NOTE: some scripts might not work as they should. Please tell me (Teemu) about it.

Table of Contents

Data Science Project 2019 Spring: Project Codescoop: Models
How to use
- Prerequisites
- About the datasets
GHTorrent
Jupyter

How to use

Prerequisites

Download Docker, Docker Compose. Make sure your file sharing is on for this folder (so Docker can mount this directory for the containers).

It took me 3 hours and ~15 GBs (4.2+8.6) in storage to restore the MongoDB dump.

7 hours, ~65 GBs (18+47) to restore the MySQL dump. So which one you prefer, is up to you...

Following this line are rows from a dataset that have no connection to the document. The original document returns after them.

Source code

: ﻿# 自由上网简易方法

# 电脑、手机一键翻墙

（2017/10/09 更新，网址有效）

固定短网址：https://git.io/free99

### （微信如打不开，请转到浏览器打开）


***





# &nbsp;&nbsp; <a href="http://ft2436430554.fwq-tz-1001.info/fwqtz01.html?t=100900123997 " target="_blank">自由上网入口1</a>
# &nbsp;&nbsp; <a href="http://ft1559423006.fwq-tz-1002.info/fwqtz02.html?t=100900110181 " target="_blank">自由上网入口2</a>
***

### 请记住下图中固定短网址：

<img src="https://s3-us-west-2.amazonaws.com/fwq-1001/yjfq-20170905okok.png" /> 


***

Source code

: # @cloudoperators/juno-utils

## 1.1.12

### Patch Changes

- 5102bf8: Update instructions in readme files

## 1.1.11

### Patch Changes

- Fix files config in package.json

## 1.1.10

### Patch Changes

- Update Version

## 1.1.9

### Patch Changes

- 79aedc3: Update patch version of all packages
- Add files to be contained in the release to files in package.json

If you're using Windows and Docker Toolbox I feel sorry for you.

About the datasets

GHTorrent's authors recommend using MySQL for the data analysis which is understandable, makes joining much easier. But to be honest, it's a pain in the butt to restore even one of the smallest of dumps (7 hours and 65 GBs, 47 after deleting the dump file) so I recommend playing with the MongoDB data instead.

To run queries against the up-to-date data it's probably best to use GitHub's own API. Using GHTorrent with BigQuery costs a lot of money to use as the total restored data is in many terabytes.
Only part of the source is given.